Stroppy kiwi to return home

Manukura the white kiwi was a reluctant model after weeks of treatment at Wellington Zoo. Photo / Mark Mitchell
Manukura the white kiwi was a reluctant model after weeks of treatment at Wellington Zoo. Photo / Mark Mitchell

Manukura the white kiwi will tomorrow bid farewell to the big smoke, and Wellington Zoo veterinarian Lisa Argilla is more than happy to see her go.

The six-month-old is technically a brown kiwi but she is leucistic, which means she is missing the gene that would make her feathers brown.

And now, after three weeks of being poked and prodded by vets at Wellington Zoo, she's also missing the nice gene.

Manukura was born at the Pukaha Mount Bruce National Wildlife Centre and it was there rangers noticed she wasn't eating.

She was taken to Wellington Zoo, where an x-ray found she had swallowed two stones, one of which passed naturally, while the other had to be zapped with a laser before it was removed through her beak.

Dr Argilla said Manukura had become more and more stroppy as her health improved.

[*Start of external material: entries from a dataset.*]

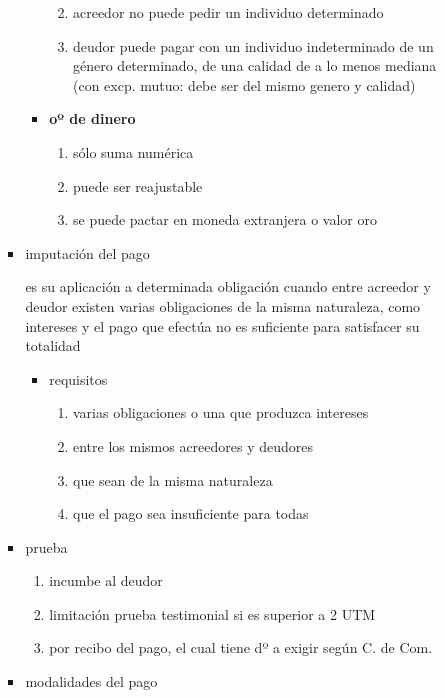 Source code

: \documentclass[]{article}
\providecommand{\tightlist}{%
  \setlength{\itemsep}{0pt}\setlength{\parskip}{0pt}}
\begin{document}
\begin{itemize}
\begin{itemize}
\begin{itemize}
\begin{itemize}
        \begin{enumerate}
        \def\labelenumi{\arabic{enumi}.}
        \tightlist
        \item
          acreedor no puede pedir un individuo determinado
        \item
          deudor puede pagar con un individuo indeterminado de un género
          determinado, de una calidad de a lo menos mediana (con excp.
          mutuo: debe ser del mismo genero y calidad)
        \end{enumerate}
      \item
        \textbf{oº de dinero}

        \begin{enumerate}
        \def\labelenumi{\arabic{enumi}.}
        \tightlist
        \item
          sólo suma numérica
        \item
          puede ser reajustable
        \item
          se puede pactar en moneda extranjera o valor oro
        \end{enumerate}
      \end{itemize}
    \item
      imputación del pago

      es su aplicación a determinada obligación cuando entre acreedor y
      deudor existen varias obligaciones de la misma naturaleza, como
      intereses y el pago que efectúa no es suficiente para satisfacer
      su totalidad

      \begin{itemize}
      \tightlist
      \item
        requisitos

        \begin{enumerate}
        \def\labelenumi{\arabic{enumi}.}
        \tightlist
        \item
          varias obligaciones o una que produzca intereses
        \item
          entre los mismos acreedores y deudores
        \item
          que sean de la misma naturaleza
        \item
          que el pago sea insuficiente para todas
        \end{enumerate}
      \end{itemize}
    \item
      prueba

      \begin{enumerate}
      \def\labelenumi{\arabic{enumi}.}
      \tightlist
      \item
        incumbe al deudor
      \item
        limitación prueba testimonial si es superior a 2 UTM
      \item
        por recibo del pago, el cual tiene dº a exigir según C. de Com.
      \end{enumerate}
    \item
      modalidades del pago


\end{itemize}
\end{itemize}
\end{itemize}
\end{document}

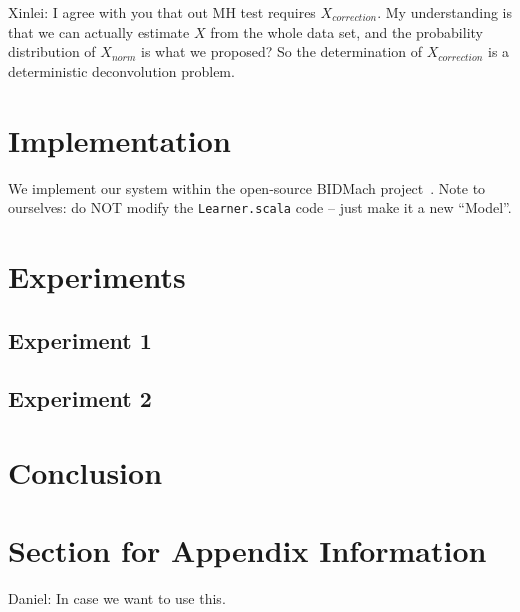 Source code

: \documentclass{article}
\begin{document}
{\color{blue} Xinlei: I agree with you that out MH test requires $X_{correction}$. My understanding
is that we can actually estimate $X$ from the whole data set, and the probability distribution of
$X_{norm}$ is what we proposed? So the determination of $X_{correction}$ is a deterministic
deconvolution problem.  }




\section{Implementation}\label{sec:implementation}

We implement our system within the open-source BIDMach project~\cite{canny2013bidmach}. Note to
ourselves: do NOT modify the \texttt{Learner.scala} code -- just make it a new ``Model''.




\section{Experiments}\label{sec:experiments}

\subsection{Experiment 1}

\subsection{Experiment 2}




\section{Conclusion}\label{sec:conclusion}


\small



\clearpage
\appendix

\section{Section for Appendix Information}

{\color{blue}
Daniel: In case we want to use this.
}



\end{document}

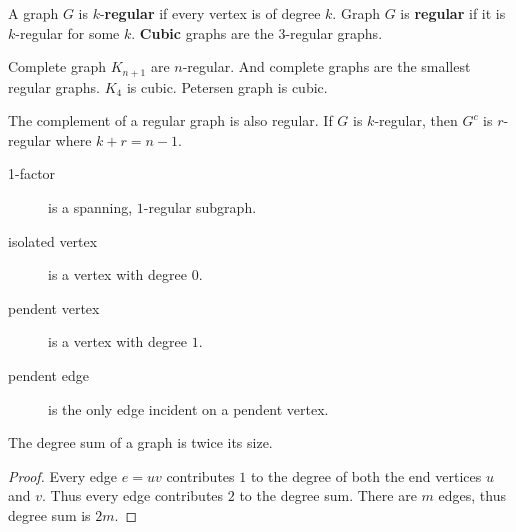 \begin{definition}
	A graph $G$ is $k$-\textbf{regular} if every vertex is of degree $k$. Graph $G$ is \textbf{regular} if it is $k$-regular for some $k$. \textbf{Cubic} graphs are the $3$-regular graphs.
\end{definition}
\begin{remark}
	Complete graph $K_{n+1}$ are $n$-regular.
	And complete graphs are the smallest regular graphs.
	$K_4$ is cubic.
	Petersen graph is cubic.
\end{remark}
\begin{figure}
\centering
{}
\end{figure}
\begin{remark}
	The complement of a regular graph is also regular. If $G$ is $k$-regular, then $G^c$ is $r$-regular where $k+r = n-1$.
\end{remark}
\begin{description}
	\item[1-factor] is a spanning, $1$-regular subgraph.
	\item[isolated vertex] is a vertex with degree $0$.
	\item[pendent vertex] is a vertex with degree $1$.
	\item[pendent edge] is the only edge incident on a pendent vertex.
\end{description}

\begin{theorem}[Euler]
	The degree sum of a graph is twice its size.
\end{theorem}
\begin{proof}
	Every edge $e= uv$ contributes $1$ to the degree of both the end vertices $u$ and $v$. Thus every edge contributes $2$ to the degree sum. There are $m$ edges, thus degree sum is $2m$.
\end{proof}

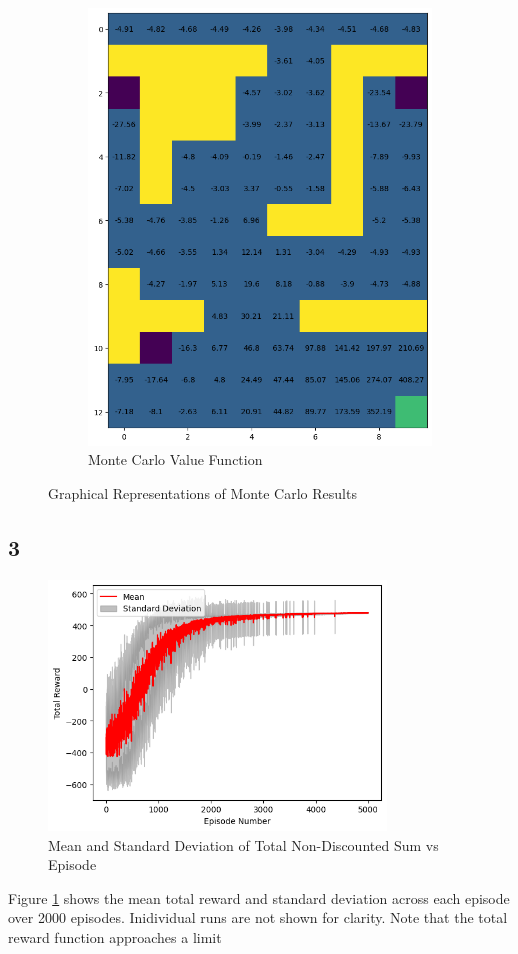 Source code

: \begin{figure}[H]
\begin{subfigure}[b]{0.4\textwidth}
        \includegraphics[width=\textwidth]{assets/mc/mc_value.png}        
        \caption{Monte Carlo Value Function}
    \end{subfigure}
    \caption*{Graphical Representations of Monte Carlo Results}
\end{figure} 

\subsection*{3}
\begin{figure}[H]
    \centering
    \includegraphics[width=0.8\textwidth]{assets/mc/mean_std_plot.png}
    \caption{Mean and Standard Deviation of Total Non-Discounted Sum vs Episode}
    \label{figure: total reward vs episode mc}
\end{figure} 

Figure \ref{figure: total reward vs episode mc} shows the mean
total reward and standard deviation across each episode over 2000
episodes. Inidividual runs are not shown for clarity. Note that
the total reward function approaches a limit %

"That's what kiwis are like," she said. "Kiwis are stroppy. You can't get attached to them - they're not like a parrot."

A short photo shoot with the Herald left Dr Argilla with scratched arms from the reluctant star, who she's hoping to pack off home to Pukaha Mount Bruce tomorrow.

"It will be good if she can go home and live a nice life without being poked all the time," she said.